Assistant Attorney General Beth Williams calls on all people to take action and unite to dealing with online child exploitation / abuse.
Speaking yesterday at a virtual law school event at Columbia University, Williams said: "Addressing the problem of online child abuse requires cooperation from all members of society - including the law enforcement agencies, non-governmental organizations, the private sector and citizens".
According to the Prosecutor, one form of exploitation / abuse can lead to another form.
"The exploitation and abuse that begin in Internet, in the virtual world, often lead to abuse in the real world. According to a very common scenario, an expert can use the SOCIAL MEDIA to get in touch with a child, take the time to build trust, and then try to meet with him for further exploitationSaid Williams.
He also added that the online sexual exploitation / blackmail, where experts use social media and others platforms and try to convince them children to send apocalyptic photos their. They then blackmail them to give them money, send more pictures or engage in sexual acts. According to Williams, sexual blackmail is a very common phenomenon and such incidents are reported daily.
Last year, the National Center for Missing & Exploited Children (NCMEC) received 16,9 million reports of online child exploitation. The reports included more than 69 million photos, video and other archives, related to child sexual exploitation-blackmail.
Especially in this period, due COVID-19, children spend even more time on computers and mobile phones and this complicates the situation. Kids are familiar with the web cameras and social media, and often use them unattended. This can be very dangerous.

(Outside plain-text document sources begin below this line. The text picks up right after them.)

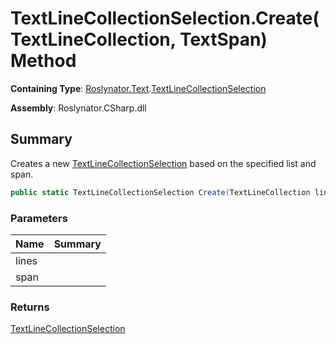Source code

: # TextLineCollectionSelection\.Create\(TextLineCollection, TextSpan\) Method

**Containing Type**: [Roslynator.Text](../../README.md)\.[TextLineCollectionSelection](../README.md)

**Assembly**: Roslynator\.CSharp\.dll

## Summary

Creates a new [TextLineCollectionSelection](../README.md) based on the specified list and span\.

```csharp
public static TextLineCollectionSelection Create(TextLineCollection lines, TextSpan span)
```

### Parameters

| Name | Summary |
| ---- | ------- |
| lines | |
| span | |

### Returns

[TextLineCollectionSelection](../README.md)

"We are lucky to have advanced technology which gives us the means to stay connected ", said Williams. "However, the same technology allows professionals to target children for sexual exploitation.".
Williams also talked about end-to-end encryption which makes it even more difficult to report and detect online child abuse cases.
""This has real consequences," Williams said. "Law enforcement will not be able to deal with thousands of incidents. Otherwise they could stop the spread of child sexual material, arrest a perpetrator or save a child from abuse".
According to Infosecurity Magazine, the NCMEC believes the reports about online child exploitation will be limited due to end-to-end encryption.